Red Hat Training

A Red Hat training course is available for Red Hat JBoss Data Virtualization

Appendix C. Binary Values

The hierarchical database is now capable of handling binary values that are larger than available memory. This is because it never loads the whole value onto the heap, but instead streams the value to and from the persistent store. You can also configure where the hierarchical database stores the binary values independently of where the rest of the content is stored.
The hierarchical database stores all binary content by its SHA-1 hash. The SHA-1 cryptographic hash function is not used for security purposes, but is instead used because the SHA-1 can reliably be determined entirely from the content itself, and because two binary contents will only have the same SHA-1 if they are indeed identical. Thus, the SHA-1 hash of some binary content serves as an excellent key for storing and referencing that content.
Using the SHA-1 hash as the identifier for the binary content also means that the hierarchical database never needs to store a given binary content more than once, no matter how many nodes or properties refer to it. It also means that if your JCR client already knows (or can compute) the SHA-1 of a large value, the JCR client can use APIs specific to the hierarchical database to easily determine if that value has already been stored in the repository.

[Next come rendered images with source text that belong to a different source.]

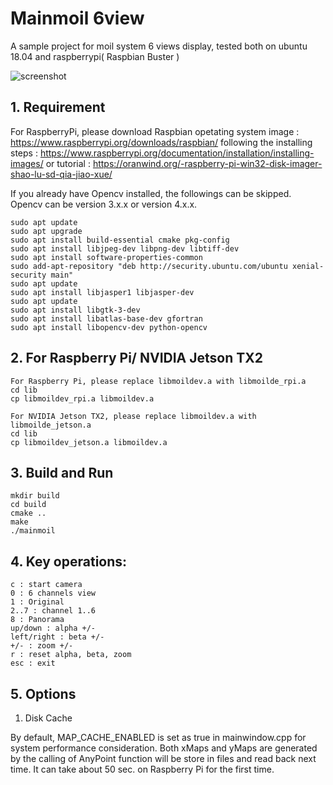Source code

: # Mainmoil 6view

A sample project for moil system 6 views display, tested both on ubuntu 18.04 and raspberrypi( Raspbian Buster ) 

![screenshot](https://github.com/cjchng/mainmoil_6view/blob/master/images/screenshot.png?raw=true)

## 1. Requirement 

For RaspberryPi, please download Raspbian opetating system image :
https://www.raspberrypi.org/downloads/raspbian/
following the installing steps : 
https://www.raspberrypi.org/documentation/installation/installing-images/
or tutorial :
https://oranwind.org/-raspberry-pi-win32-disk-imager-shao-lu-sd-qia-jiao-xue/

If you already have Opencv installed, the followings can be skipped. Opencv can be version 3.x.x or version 4.x.x.  

	sudo apt update
	sudo apt upgrade
	sudo apt install build-essential cmake pkg-config
	sudo apt install libjpeg-dev libpng-dev libtiff-dev
	sudo apt install software-properties-common
	sudo add-apt-repository "deb http://security.ubuntu.com/ubuntu xenial-security main"
	sudo apt update
	sudo apt install libjasper1 libjasper-dev
	sudo apt update
	sudo apt install libgtk-3-dev
	sudo apt install libatlas-base-dev gfortran
	sudo apt install libopencv-dev python-opencv

## 2. For Raspberry Pi/ NVIDIA Jetson TX2

	For Raspberry Pi, please replace libmoildev.a with libmoilde_rpi.a 
	cd lib
	cp libmoildev_rpi.a libmoildev.a 

	For NVIDIA Jetson TX2, please replace libmoildev.a with libmoilde_jetson.a 
	cd lib
	cp libmoildev_jetson.a libmoildev.a 


## 3. Build and Run

	mkdir build
	cd build
	cmake ..
	make
	./mainmoil

## 4. Key operations:

	c : start camera
	0 : 6 channels view
	1 : Original 
	2..7 : channel 1..6
	8 : Panorama 
	up/down : alpha +/-
	left/right : beta +/-
	+/- : zoom +/-
	r : reset alpha, beta, zoom   
	esc : exit

## 5. Options 

1. Disk Cache

  By default, MAP_CACHE_ENABLED is set as true in mainwindow.cpp for system performance consideration. Both xMaps and yMaps are generated by the calling of AnyPoint function will be store in files and read back next time. It can take about 50 sec. on Raspberry Pi for the first time.














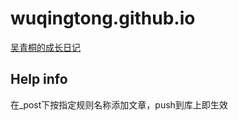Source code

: # wuqingtong.github.io
[吴青桐的成长日记](https://wuqingtong.github.io)

## Help info
在_post下按指定规则名称添加文章，push到库上即生效
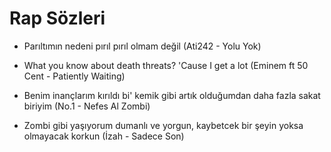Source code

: # Rap Sözleri

- Parıltımın nedeni pırıl pırıl olmam değil (Ati242 - Yolu Yok)

- What you know about death threats? 'Cause I get a lot (Eminem ft 50 Cent - Patiently Waiting)

- Benim inançlarım kırıldı bi' kemik gibi artık olduğumdan daha fazla sakat biriyim (No.1 - Nefes Al Zombi)

- Zombi gibi yaşıyorum dumanlı ve yorgun, kaybetcek bir şeyin yoksa olmayacak korkun (İzah - Sadece Son)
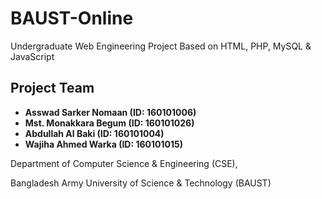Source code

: # BAUST-Online
Undergraduate Web Engineering Project Based on HTML, PHP, MySQL & JavaScript

## Project Team
* **Asswad Sarker Nomaan (ID: 160101006)**
* **Mst. Monakkara Begum (ID: 160101026)**
* **Abdullah Al Baki (ID: 160101004)**
* **Wajiha Ahmed Warka (ID: 160101015)**

Department of Computer Science & Engineering (CSE),

Bangladesh Army University of Science & Technology (BAUST)
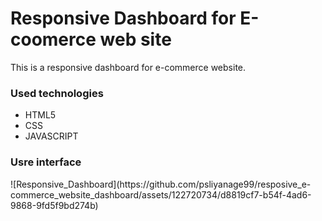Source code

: <h1>Responsive Dashboard for E-coomerce web site</h1>
<p>This is a responsive dashboard for e-commerce website.</p>
<h3>Used technologies</h3>
<ul>
  <li>HTML5</li>
  <li>CSS</li>
  <li>JAVASCRIPT</li>
</ul>

<h3>Usre interface</h3>
![Responsive_Dashboard](https://github.com/psliyanage99/resposive_e-commerce_website_dashboard/assets/122720734/d8819cf7-b54f-4ad6-9868-9fd5f9bd274b)
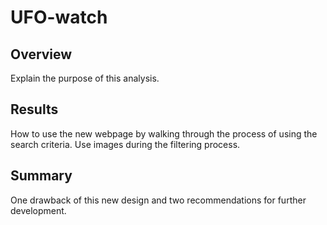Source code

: # UFO-watch

## Overview
Explain the purpose of this analysis.

## Results 
How to use the new webpage by walking through the process of using the search criteria. Use images during the filtering process.

## Summary
One drawback of this new design and two recommendations for further development.

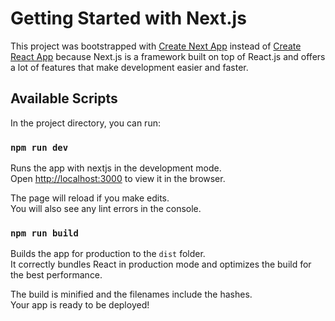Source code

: # Getting Started with Next.js

This project was bootstrapped with [Create Next App](https://nextjs.org/docs/api-reference/create-next-app) instead of [Create React App](https://github.com/facebook/create-react-app) because Next.js is a framework built on top of React.js and offers a lot of features that make development easier and faster.

## Available Scripts

In the project directory, you can run:

### `npm run dev`

Runs the app with nextjs in the development mode.\
Open [http://localhost:3000](http://localhost:3000) to view it in the browser.

The page will reload if you make edits.\
You will also see any lint errors in the console.

### `npm run build`

Builds the app for production to the `dist` folder.\
It correctly bundles React in production mode and optimizes the build for the best performance.

The build is minified and the filenames include the hashes.\
Your app is ready to be deployed!
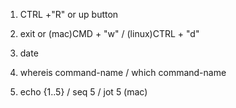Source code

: 1. CTRL +"R" or up button

2. exit or (mac)CMD + "w" / (linux)CTRL + "d" 

3. date

4. whereis command-name / which command-name

5. echo {1..5} / seq 5 / jot 5 (mac) 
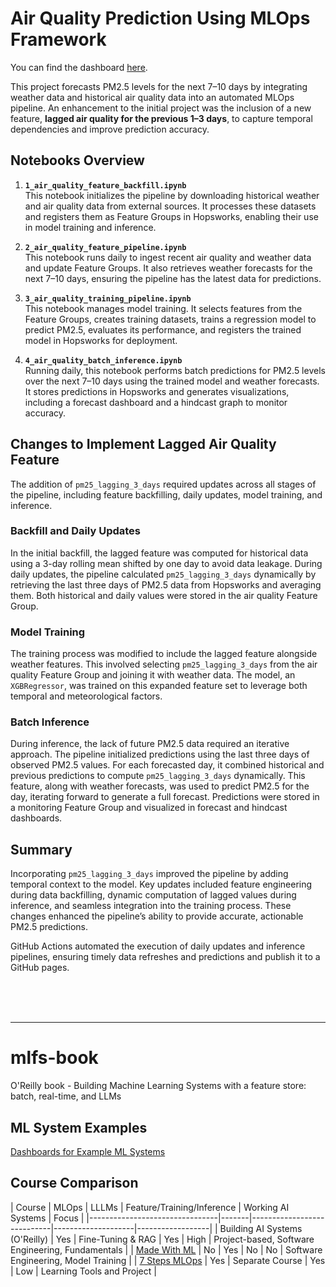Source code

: # Air Quality Prediction Using MLOps Framework

You can find the dashboard [here](https://minifixio.github.io/mlfs-book/).

This project forecasts PM2.5 levels for the next 7–10 days by integrating weather data and historical air quality data into an automated MLOps pipeline. An enhancement to the initial project was the inclusion of a new feature, **lagged air quality for the previous 1–3 days**, to capture temporal dependencies and improve prediction accuracy.


## Notebooks Overview

1. **`1_air_quality_feature_backfill.ipynb`**  
   This notebook initializes the pipeline by downloading historical weather and air quality data from external sources. It processes these datasets and registers them as Feature Groups in Hopsworks, enabling their use in model training and inference.

2. **`2_air_quality_feature_pipeline.ipynb`**  
   This notebook runs daily to ingest recent air quality and weather data and update Feature Groups. It also retrieves weather forecasts for the next 7–10 days, ensuring the pipeline has the latest data for predictions.

3. **`3_air_quality_training_pipeline.ipynb`**  
   This notebook manages model training. It selects features from the Feature Groups, creates training datasets, trains a regression model to predict PM2.5, evaluates its performance, and registers the trained model in Hopsworks for deployment.

4. **`4_air_quality_batch_inference.ipynb`**  
   Running daily, this notebook performs batch predictions for PM2.5 levels over the next 7–10 days using the trained model and weather forecasts. It stores predictions in Hopsworks and generates visualizations, including a forecast dashboard and a hindcast graph to monitor accuracy.

## Changes to Implement Lagged Air Quality Feature

The addition of `pm25_lagging_3_days` required updates across all stages of the pipeline, including feature backfilling, daily updates, model training, and inference.

### Backfill and Daily Updates
In the initial backfill, the lagged feature was computed for historical data using a 3-day rolling mean shifted by one day to avoid data leakage. During daily updates, the pipeline calculated `pm25_lagging_3_days` dynamically by retrieving the last three days of PM2.5 data from Hopsworks and averaging them. Both historical and daily values were stored in the air quality Feature Group.

### Model Training
The training process was modified to include the lagged feature alongside weather features. This involved selecting `pm25_lagging_3_days` from the air quality Feature Group and joining it with weather data. The model, an `XGBRegressor`, was trained on this expanded feature set to leverage both temporal and meteorological factors.

### Batch Inference
During inference, the lack of future PM2.5 data required an iterative approach. The pipeline initialized predictions using the last three days of observed PM2.5 values. For each forecasted day, it combined historical and previous predictions to compute `pm25_lagging_3_days` dynamically. This feature, along with weather forecasts, was used to predict PM2.5 for the day, iterating forward to generate a full forecast. Predictions were stored in a monitoring Feature Group and visualized in forecast and hindcast dashboards.


## Summary
Incorporating `pm25_lagging_3_days` improved the pipeline by adding temporal context to the model. Key updates included feature engineering during data backfilling, dynamic computation of lagged values during inference, and seamless integration into the training process. These changes enhanced the pipeline’s ability to provide accurate, actionable PM2.5 predictions.

GitHub Actions automated the execution of daily updates and inference pipelines, ensuring timely data refreshes and predictions and publish it to a GitHub pages.

<br>
<br>
<br>

--- 
# mlfs-book
O'Reilly book - Building Machine Learning Systems with a feature store: batch, real-time, and LLMs


## ML System Examples


[Dashboards for Example ML Systems](https://featurestorebook.github.io/mlfs-book/)

## Course Comparison

| Course                         | MLOps | LLLMs             | Feature/Training/Inference | Working AI Systems | Focus |
|--------------------------------|-------|----------------------------|--------------------|------------------|
| Building AI Systems (O'Reilly) | Yes   | Fine-Tuning & RAG | Yes                        | High               | Project-based, Software Engineering, Fundamentals    |
| [Made With ML](https://madewithml.com/)                   | No          | Yes   | No                         | No                 | Software Engineering, Model Training   |
| [7 Steps MLOps](https://www.pauliusztin.me/courses/the-full-stack-7-steps-mlops-framework)            | Yes   | Separate Course    | Yes                        | Low                | Learning Tools and Project    |
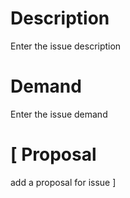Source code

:Description
===========

Enter the issue description

Demand
======

Enter the issue demand

[
  Proposal
  ========

  add a proposal for issue
]
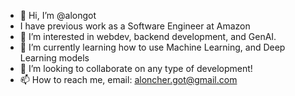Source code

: - 👋 Hi, I’m @alongot
- I have previous work as a Software Engineer at Amazon
- 👀 I’m interested in webdev, backend development, and GenAI.
- 🌱 I’m currently learning how to use Machine Learning, and Deep Learning models
- 💞️ I’m looking to collaborate on any type of development!
- 📫 How to reach me, email: aloncher.got@gmail.com

<!---
alongot/alongot is a ✨ special ✨ repository because its `README.md` (this file) appears on your GitHub profile.
You can click the Preview link to take a look at your changes.
--->
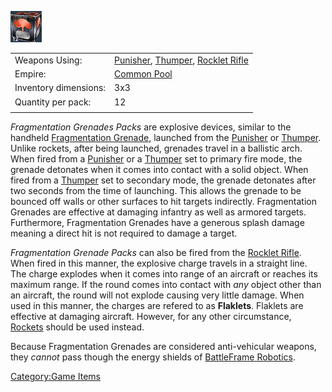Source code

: ![](images/fragmentationgrenadepack.jpg "fragmentationgrenadepack.jpg")

|                       |                                                                                                                    |
| --------------------- | ------------------------------------------------------------------------------------------------------------------ |
| Weapons Using:        | [Punisher](Punisher.md), [Thumper](Thumper.md), [Rocklet Rifle](Rocklet_Rifle.md) |
| Empire:               | [Common Pool](Common_Pool.md)                                                                           |
| Inventory dimensions: | 3x3                                                                                                                |
| Quantity per pack:    | 12                                                                                                                 |
|                       |                                                                                                                    |

_Fragmentation Grenades Packs_ are explosive devices, similar to the
handheld [Fragmentation Grenade](Fragmentation_grenade.md),
launched from the [Punisher](Punisher.md) or
[Thumper](Thumper.md). Unlike rockets, after being launched,
grenades travel in a ballistic arch. When fired from a
[Punisher](Punisher.md) or a [Thumper](Thumper.md) set
to primary fire mode, the grenade detonates when it comes into contact
with a solid object. When fired from a [Thumper](Thumper.md) set
to secondary mode, the grenade detonates after two seconds from the time
of launching. This allows the grenade to be bounced off walls or other
surfaces to hit targets indirectly. Fragmentation Grenades are effective
at damaging infantry as well as armored targets. Furthermore,
Fragmentation Grenades have a generous splash damage meaning a direct
hit is not required to damage a target.

_Fragmentation Grenade Packs_ can also be fired from the [Rocklet
Rifle](Rocklet_Rifle.md). When fired in this manner, the
explosive charge travels in a straight line. The charge explodes when it
comes into range of an aircraft or reaches its maximum range. If the
round comes into contact with _any_ object other than an aircraft, the
round will not explode causing very little damage. When used in this
manner, the charges are refered to as **Flaklets**. Flaklets are
effective at damaging aircraft. However, for any other circumstance,
[Rockets](Rocket_Pod.md) should be used instead.

Because Fragmentation Grenades are considered anti-vehicular weapons,
they _cannot_ pass though the energy shields of [BattleFrame
Robotics](BattleFrame_Robotics.md).

[Category:Game Items](Category:Game_Items.md)
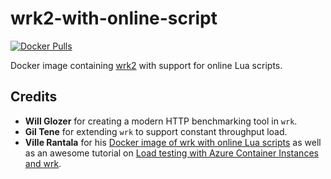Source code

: # wrk2-with-online-script
[![Docker Pulls](https://img.shields.io/docker/pulls/syedhassaanahmed/wrk2-with-online-script.svg)](https://hub.docker.com/r/syedhassaanahmed/wrk2-with-online-script/)

Docker image containing [wrk2](https://github.com/giltene/wrk2) with support for online Lua scripts.

## Credits
- **Will Glozer** for creating a modern HTTP benchmarking tool in `wrk`.
- **Gil Tene** for extending `wrk` to support constant throughput load.
- **Ville Rantala** for his [Docker image of wrk with online Lua scripts](https://hub.docker.com/r/vjrantal/wrk-with-online-script/~/dockerfile/) as well as an awesome tutorial on [Load testing with Azure Container Instances and wrk](https://blog.vjrantal.net/2017/08/10/load-testing-with-azure-container-instances-and-wrk/).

C.1. Extended Binary Interface

The hierarchical database public API defines the org.modeshape.jcr.api.Binary interface as a simple extension to the standard javax.jcr.Binary interface. The hierarchical database adds useful methods to get the SHA-1 hash (as a binary array and as a hexadecimal string) and the MIME type for the content:
@Immutable
public interface Binary extends javax.jcr.Binary {

    /**
     * Get the SHA-1 hash of the contents. This hash can be used to determine whether two
     * Binary instances contain the same content.
     *
     * Repeatedly calling this method should generally be efficient, as it most implementations
     * will compute the hash only once.
     *
     * @return the hash of the contents as a byte array, or an empty array if the hash could
     * not be computed.
     * @see #getHexHash()
     */
    byte[] getHash();

    /**
     * Get the hexadecimal form of the SHA-1 hash of the contents. This hash can be used to
     * determine whether two Binary instances contain the same content.
     *
     * Repeatedly calling this method should generally be efficient, as it most implementations
     * will compute the hash only once.
     *
     * @return the hexadecimal form of the getHash(), or a null string if the hash could
     * not be computed or is not known
     * @see #getHash()
     */
    String getHexHash();

    /**
     * Get the MIME type for this binary value.
     *
     * @return the MIME type, or null if it cannot be determined (e.g., the Binary is empty)
     * @throws IOException if there is a problem reading the binary content
     * @throws RepositoryException if an error occurs.
     */
    String getMimeType() throws IOException, RepositoryException;

    /**
     * Get the MIME type for this binary value.
     *
     * @param name the name of the binary value, useful in helping to determine the MIME type
     * @return the MIME type, or null if it cannot be determined (e.g., the Binary is empty)
     * @throws IOException if there is a problem reading the binary content
     * @throws RepositoryException if an error occurs.
     */
    String getMimeType( String name ) throws IOException, RepositoryException;
}
All javax.jcr.Binary values returned will implement this public interface, so you can cast the values to gain access to the additional methods.